The Wildcats are young, really young with six freshmen this season, including leading scorer, guard Leti Romero, who leads the Wildcats in points (13.9), rebounds (5.9) and assists (4.6) per game.
And while K-State has the size it needed last year, all three new forwards — Bre Lewis, Erica Young and Jessica Sheble — have all gone through their fair share of growing pains in their adjustment to big-time college basketball.
And if there’s one thing Patterson knows, it’s that the tough Big 12 is very unforgiving when you’re trying to teach and coach up young talent in a win-now world.
“I’ve told the kids, the more you invest, the more it hurts,” Patterson said. “Everyone wants to succeed. So, it’s where you put your next focus. And for us, the focus needs to be on getting better. You can’t feel sorry for yourself in this league. You can’t get the blues. You have to be that person who wakes up the next day, happy for the opportunity to lace up with another game to play or another practice with your teammates to work to get better.
“If you have the strength to do that, if gives you a chance through the rigors of this league. You never stop working to get better. That’s what Big 12 basketball is all about. Somebody is going to finish in first, somebody is going to be last, and along that journey, its testing yourself, making sure you never let up or give in.”
It’s not all doom and gloom for the Wildcats, though. Despite their record, there have been moments, or glimpses of improvement along the way, both individually and as a team. The future does look bright, especially with Romero as a centerpiece for years to come. But junior guard Ashia Woods has emerged as a legitimate force both offensively and defensively as well, averaging 11.6 points, 4.6 rebounds and 2.3 steals a game, less than a year removed from tearing an Achilles tendon.
“As coaches, it’s a really fun team to coach, as long as you see them fighting to get better,” Patterson said. “It’s the days when you don’t see them fighting that its challenging. I think it’s clicking in, and I think Ashia Woods is playing as well as anybody in the league. We have people in the gym that we can feed off of now.

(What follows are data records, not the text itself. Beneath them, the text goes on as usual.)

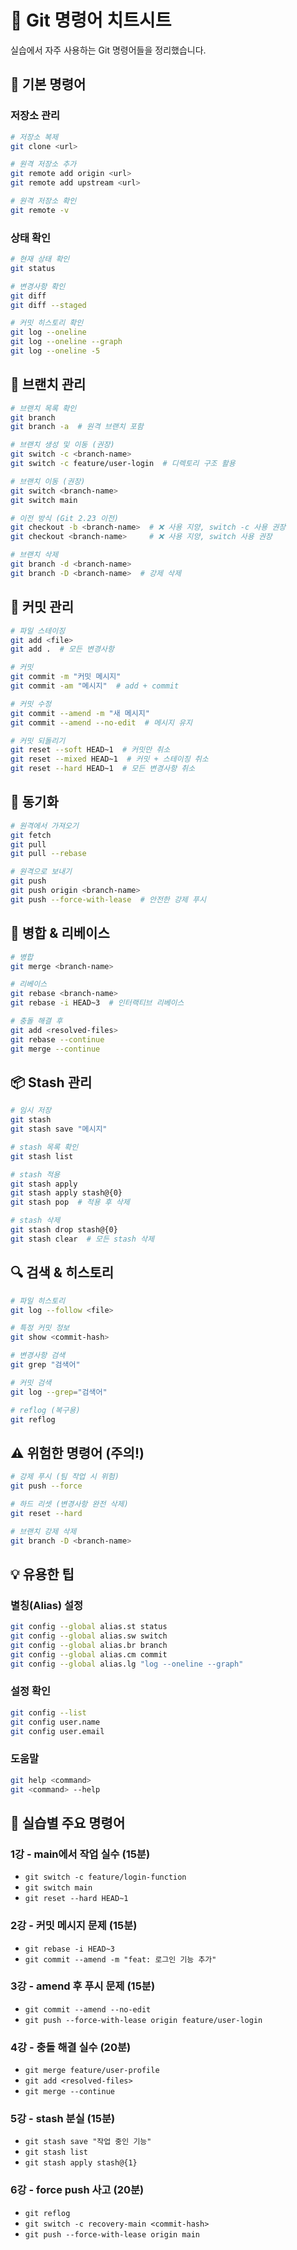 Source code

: # 🚀 Git 명령어 치트시트

실습에서 자주 사용하는 Git 명령어들을 정리했습니다.

## 📁 기본 명령어

### 저장소 관리
```bash
# 저장소 복제
git clone <url>

# 원격 저장소 추가
git remote add origin <url>
git remote add upstream <url>

# 원격 저장소 확인
git remote -v
```

### 상태 확인
```bash
# 현재 상태 확인
git status

# 변경사항 확인
git diff
git diff --staged

# 커밋 히스토리 확인
git log --oneline
git log --oneline --graph
git log --oneline -5
```

## 🌿 브랜치 관리

```bash
# 브랜치 목록 확인
git branch
git branch -a  # 원격 브랜치 포함

# 브랜치 생성 및 이동 (권장)
git switch -c <branch-name>
git switch -c feature/user-login  # 디렉토리 구조 활용

# 브랜치 이동 (권장)
git switch <branch-name>
git switch main

# 이전 방식 (Git 2.23 이전)
git checkout -b <branch-name>  # ❌ 사용 지양, switch -c 사용 권장
git checkout <branch-name>     # ❌ 사용 지양, switch 사용 권장

# 브랜치 삭제
git branch -d <branch-name>
git branch -D <branch-name>  # 강제 삭제
```

## 💾 커밋 관리

```bash
# 파일 스테이징
git add <file>
git add .  # 모든 변경사항

# 커밋
git commit -m "커밋 메시지"
git commit -am "메시지"  # add + commit

# 커밋 수정
git commit --amend -m "새 메시지"
git commit --amend --no-edit  # 메시지 유지

# 커밋 되돌리기
git reset --soft HEAD~1  # 커밋만 취소
git reset --mixed HEAD~1  # 커밋 + 스테이징 취소
git reset --hard HEAD~1  # 모든 변경사항 취소
```

## 🔄 동기화

```bash
# 원격에서 가져오기
git fetch
git pull
git pull --rebase

# 원격으로 보내기
git push
git push origin <branch-name>
git push --force-with-lease  # 안전한 강제 푸시
```

## 🔀 병합 & 리베이스

```bash
# 병합
git merge <branch-name>

# 리베이스
git rebase <branch-name>
git rebase -i HEAD~3  # 인터랙티브 리베이스

# 충돌 해결 후
git add <resolved-files>
git rebase --continue
git merge --continue
```

## 📦 Stash 관리

```bash
# 임시 저장
git stash
git stash save "메시지"

# stash 목록 확인
git stash list

# stash 적용
git stash apply
git stash apply stash@{0}
git stash pop  # 적용 후 삭제

# stash 삭제
git stash drop stash@{0}
git stash clear  # 모든 stash 삭제
```

## 🔍 검색 & 히스토리

```bash
# 파일 히스토리
git log --follow <file>

# 특정 커밋 정보
git show <commit-hash>

# 변경사항 검색
git grep "검색어"

# 커밋 검색
git log --grep="검색어"

# reflog (복구용)
git reflog
```

## ⚠️ 위험한 명령어 (주의!)

```bash
# 강제 푸시 (팀 작업 시 위험)
git push --force

# 하드 리셋 (변경사항 완전 삭제)
git reset --hard

# 브랜치 강제 삭제
git branch -D <branch-name>
```

## 💡 유용한 팁

### 별칭(Alias) 설정
```bash
git config --global alias.st status
git config --global alias.sw switch
git config --global alias.br branch
git config --global alias.cm commit
git config --global alias.lg "log --oneline --graph"
```

### 설정 확인
```bash
git config --list
git config user.name
git config user.email
```

### 도움말
```bash
git help <command>
git <command> --help
```

## 🎯 실습별 주요 명령어

### 1강 - main에서 작업 실수 (15분)
- `git switch -c feature/login-function`
- `git switch main`
- `git reset --hard HEAD~1`

### 2강 - 커밋 메시지 문제 (15분)
- `git rebase -i HEAD~3`
- `git commit --amend -m "feat: 로그인 기능 추가"`

### 3강 - amend 후 푸시 문제 (15분)
- `git commit --amend --no-edit`
- `git push --force-with-lease origin feature/user-login`

### 4강 - 충돌 해결 실수 (20분)
- `git merge feature/user-profile`
- `git add <resolved-files>`
- `git merge --continue`

### 5강 - stash 분실 (15분)
- `git stash save "작업 중인 기능"`
- `git stash list`
- `git stash apply stash@{1}`

### 6강 - force push 사고 (20분)
- `git reflog`
- `git switch -c recovery-main <commit-hash>`
- `git push --force-with-lease origin main`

“I do think we’ll make more shots and we’re understanding the work ethic and so while it’s challenging, its also very rewarding to see improvements.”
If the Wildcats make more shots, they’ll likely need them to come from junior guard Haley Texada and sophomore guard Bri Craig, who have struggled to get going this season. The top two returning scorers off last season’s team, Texada and Craig are only averaging a combined 12.5 points a game this year. If they get going, K-State might just be able to surprise some teams down the stretch.
“We’ve shown signs that are really exciting,” Patterson said. “We’ve seen some halves when we played really great. We saw a great victory against Virginia, a great half against Hampton. We saw, in a game where I don’t think we played particularly well, against Texas, all kinds of encouraging things in the midst of the all the dark clouds.
“With this young team, its about teaching them resiliency, teaching them toughness, accountability, believing in the next day, that desire to keep getting better, as opposed to feeling sorry or getting the blues.”